Corría el segundo semestre de tercero de bachillerato. María Vargas había decidido asignar una lectura para dos semanas o menos. El libro era nuevo, acabado de salir. En La Sirena de la calle Del Sol esquina España encontré una tercera edición de Alfaguara. «La fiesta del chivo», decía la portada, y lo firmaba Mario Vargas Llosa. Era la primera vez que un papel recién impreso encontraba puesto en el pequeño librero de viejas ediciones que Tata conservaba en la casa.
Hasta ese día, Trujillo era el personaje de los libros de historia que el profe Daniel impartía, el cuco más grande que Balaguer, el general de las fotografías, la mano dura y las armas llenas de sangre, 31 años de hierro sobre el yugo del pueblo. Porque mientras pasaban las páginas, el miedo fue mayor. Porque Urania era una niña, como yo, porque el terror podía tener formas cercanas.
Después, pasaron los años, la UASD, la vida laboral, las arenas del tiempo en su eterno cristal rodante. El ejemplar, nunca firmado, se perdió prestado o en la mudanza de patio. Aparecieron otros libros del peruano que me gustaron más. Pero entonces descubrí que el chivo, muerto, muerto, no está. Queda algo de su espíritu, como un horrocrux, en cada humano que se cree superior por color o clase, en cada hombre que considera suyo el destino de cualquier mujer, en cada vez que osamos mencionar su nombre como sinónimo de carácter y decisión, cuando pedimos la violencia de Estado como estrategia para controlar la otra violencia.

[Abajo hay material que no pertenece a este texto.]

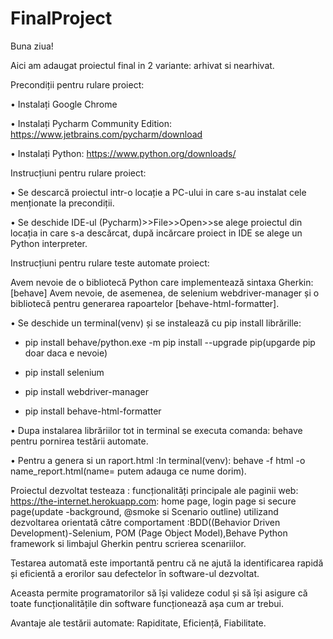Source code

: # FinalProject
Buna ziua!

Aici am adaugat proiectul final in 2 variante: arhivat si nearhivat.

Precondiții pentru rulare proiect:

• Instalați Google Chrome

• Instalați Pycharm Community Edition: https://www.jetbrains.com/pycharm/download

• Instalați Python: https://www.python.org/downloads/

Instrucțiuni pentru rulare proiect:

• Se descarcă proiectul intr-o locație a PC-ului in care s-au instalat cele menționate la precondiții.

• Se deschide IDE-ul (Pycharm)>>File>>Open>>se alege proiectul din locația in care s-a descărcat, după incărcare proiect in IDE se alege un Python interpreter. 

Instrucțiuni pentru rulare teste automate proiect:

Avem nevoie de o bibliotecă Python care implementează sintaxa Gherkin: [behave]
Avem nevoie, de asemenea, de selenium webdriver-manager și o bibliotecă pentru generarea rapoartelor [behave-html-formatter].

• Se deschide un terminal(venv) și se instalează cu pip install librărille:

-	pip install behave/python.exe -m pip install --upgrade pip(upgarde pip doar daca e nevoie)

-  pip install selenium

-	pip install webdriver-manager

-	pip install behave-html-formatter

• Dupa instalarea librăriilor tot in terminal se executa comanda: behave pentru pornirea testării automate.

• Pentru a genera si un raport.html :In terminal(venv): behave -f html -o name_report.html(name= putem adauga ce nume dorim).
   
Proiectul dezvoltat testeaza : funcționalități principale ale paginii web: https://the-internet.herokuapp.com: home page, login page si secure page(update -background, @smoke si Scenario outline) utilizand dezvoltarea orientată către comportament :BDD((Behavior Driven Development)-Selenium, POM (Page Object Model),Behave Python framework si limbajul Gherkin pentru scrierea scenariilor. 

Testarea automată este importantă pentru că ne ajută la identificarea rapidă și eficientă a erorilor sau defectelor în software-ul dezvoltat. 

Aceasta permite programatorilor să își valideze codul și să își asigure că toate funcționalitățile din software funcționează așa cum ar trebui.

Avantaje ale testării automate: Rapiditate, Eficiență, Fiabilitate.












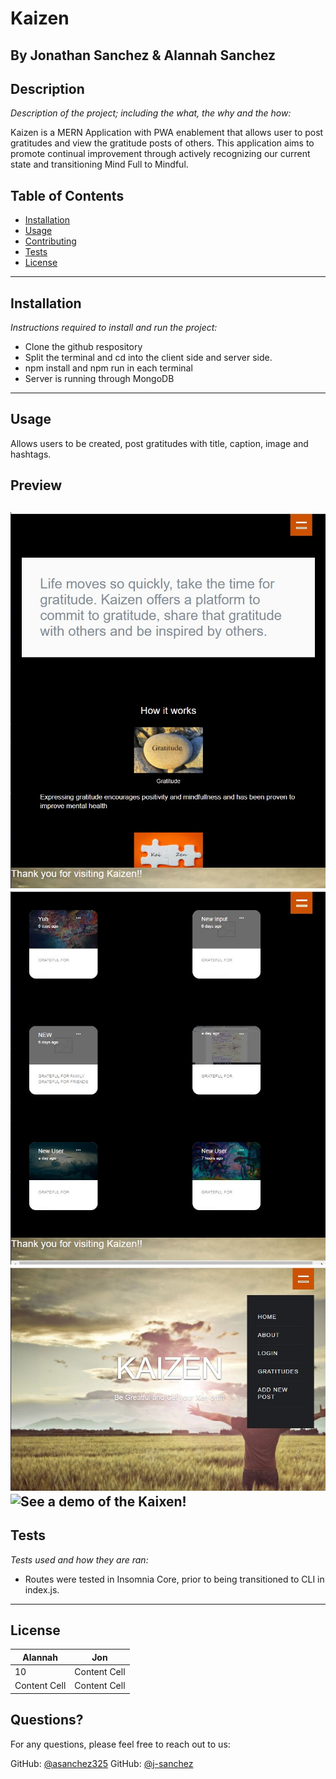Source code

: # Kaizen

By Jonathan Sanchez & Alannah Sanchez
---
## Description 

*Description of the project; including the what, the why and the how:* 

 Kaizen is a MERN Application with PWA enablement that allows user to post gratitudes and view the gratitude posts of others. This application aims to promote continual improvement through actively recognizing our current state and transitioning Mind Full to Mindful.

## Table of Contents
* [Installation](#installation)
* [Usage](#usage)
* [Contributing](#contributing)
* [Tests](#tests)
* [License](#license)
---

## Installation

*Instructions required to install and run the project:*

* Clone the github respository
* Split the terminal and cd into the client side and server side.
* npm install and npm run in each terminal
* Server is running through MongoDB

---

## Usage 

Allows users to be created, post gratitudes with title, caption, image and hashtags.

## Preview

![alt preview](assets/About.jpg) <br/>
![alt preview](assets/Gratitudes.jpg) <br/>
![alt preview](assets/Newbackground.jpg) <br/>
![See a demo of the Kaixen!](https://drive.google.com/file/d/1i-Mt_4MIwM_CDdTlyVp9JXtpUpwGqnyc/view)
---

## Tests

*Tests used and how they are ran:*
* Routes were tested in Insomnia Core, prior to being transitioned to CLI in index.js.
---

## License
| Alannah  | Jon |
| ------------- | ------------- |
| 10  | Content Cell  |
| Content Cell  | Content Cell  |

## Questions?

For any questions, please feel free to reach out to us:

GitHub: [@asanchez325](https://api.github.com/users/asanchez325)
GitHub: [@j-sanchez](https://api.github.com/users/j-sanchez)
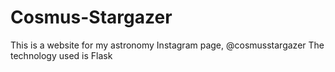 # Cosmus-Stargazer
This is a website for my astronomy Instagram page, @cosmusstargazer
The technology used is Flask
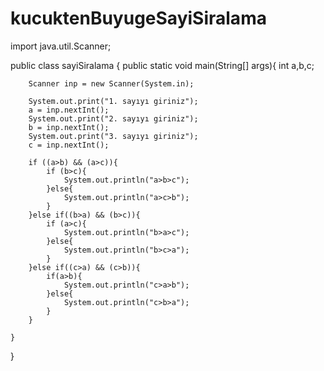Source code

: # kucuktenBuyugeSayiSiralama
import java.util.Scanner;

public class sayiSiralama {
    public static void main(String[] args){
        int a,b,c;

        Scanner inp = new Scanner(System.in);

        System.out.print("1. sayıyı giriniz");
        a = inp.nextInt();
        System.out.print("2. sayıyı giriniz");
        b = inp.nextInt();
        System.out.print("3. sayıyı giriniz");
        c = inp.nextInt();

        if ((a>b) && (a>c)){
            if (b>c){
                System.out.println("a>b>c");
            }else{
                System.out.println("a>c>b");
            }
        }else if((b>a) && (b>c)){
            if (a>c){
                System.out.println("b>a>c");
            }else{
                System.out.println("b>c>a");
            }
        }else if((c>a) && (c>b)){
            if(a>b){
                System.out.println("c>a>b");
            }else{
                System.out.println("c>b>a");
            }
        }

    }
}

Tal vez hayan pasado 64 años desde aquel 30 de mayo en que las estructuras palaciegas dictatoriales hayan empezado su camino a la desgracia, pero todavía nos debemos otro 30 de mayo en lo que pensamos y sentimos, en cómo continuamos siendo libres, soberanos e independientes, bajo la bandera de los cuartos rojos y azules atravesados por la cruz blanca.